INTRODUCTION

The worldwide coronavirus disease (COVID-19) is a viral infection that generates severe respiratory syndrome and has resulted in over 1 million deaths worldwide since its outbreak. In the U.S., from late January until the present, we have seen both the total number of confirmed cases and the total number of deaths undergo exponential growth. As of early October 2020, the total number of confirmed cases in the U.S. reached 7.5 million, with the total number of recovered cases hitting 4.3 million. In comparison to China, where the spread of the virus has slowed and entered a steady state, the United States continues to experience exponential growth in both COVID cases and deaths. Statistically, we are interested in exploring potential causal factors contributing to and exacerbating COVID-19 spread and mortality. In particular, rather than directly taking the mortality rate as our dependent variable, the case fatality ratio gives a more precise measure of the disease’s lethality by reporting the number of deaths divided by the number of confirmed cases in an area. Because COVID infection rates and case fatality ratio vary substantially across the United States, we performed our analysis on individual counties, allowing us to compare case fatality ratio to county-level metrics. This analysis will provide valuable information to policy makers interested in learning which factors are predictive of high rates of COVID infection and mortality.

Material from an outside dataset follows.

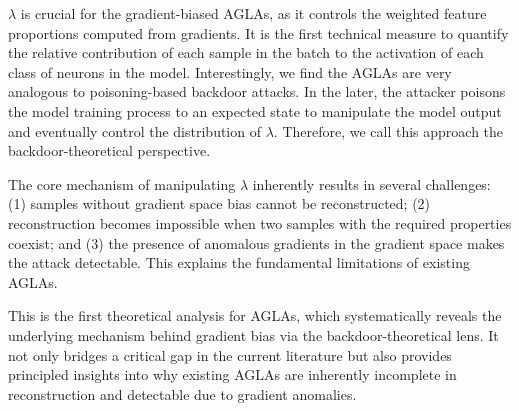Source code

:$\lambda$ is crucial for the gradient-biased AGLAs, as it controls the weighted feature proportions computed from gradients. It is the first technical measure to quantify the relative contribution of each sample in the batch to the activation of each class of neurons in the model. Interestingly, we find the AGLAs are very analogous to poisoning-based backdoor attacks. In the later, the attacker poisons the model training process to an expected state to manipulate the model output and eventually control the distribution of $\lambda$. Therefore, we call this approach the backdoor-theoretical perspective.

The core mechanism of manipulating $\lambda$ inherently results in several challenges: (1) samples without gradient space bias cannot be reconstructed; (2) reconstruction becomes impossible when two samples with the required properties coexist; and (3) the presence of anomalous gradients in the gradient space makes the attack detectable. This explains the fundamental limitations of existing AGLAs. 

This is the first theoretical analysis for AGLAs, which systematically reveals the underlying mechanism behind gradient bias via the backdoor-theoretical lens. It not only bridges a critical gap in the current literature but also provides principled insights into why existing AGLAs are inherently incomplete in reconstruction and detectable due to gradient anomalies.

Besides exploring the factors behind the COVID-19 case fatality ratio, we were interested in understanding the disease’s economic impact across the United States. Specifically, we wanted to evaluate factors that might determine which states are more likely to suffer a severe detrimental impact as a result of COVID-19. Between Q1 2020 and Q2 2020 some industries have experienced a more dramatic drop in percent contribution to GDP than others. The Energy and Metal sectors, for example, have lost 15% in their overall contribution to GDP. One might therefore expect states that are highly dependent on these sectors, such as Wyoming and Texas, to suffer a severe economic impact due to COVID-19. Similar to changes in GDP, most economic metrics are directly reflected by regions’ core industries competence and performance. We are therefore interested in evaluating COVID-19’s impacts on different industries by different regions in the U.S. Statistically, it would explicitly illustrate which industry in a given region has been most severely impacted by the virus. From a policy standpoint, these results could help the local government execute favorable policies to prop up industries harmed disproportionately by the virus. Additionally, these results could help guide the Federal Reserve in issuing a stimulus package for the U.S. economy, ameliorating the catastrophic COVID-19 impacts on the countries’ economic development in the post-COVID stage.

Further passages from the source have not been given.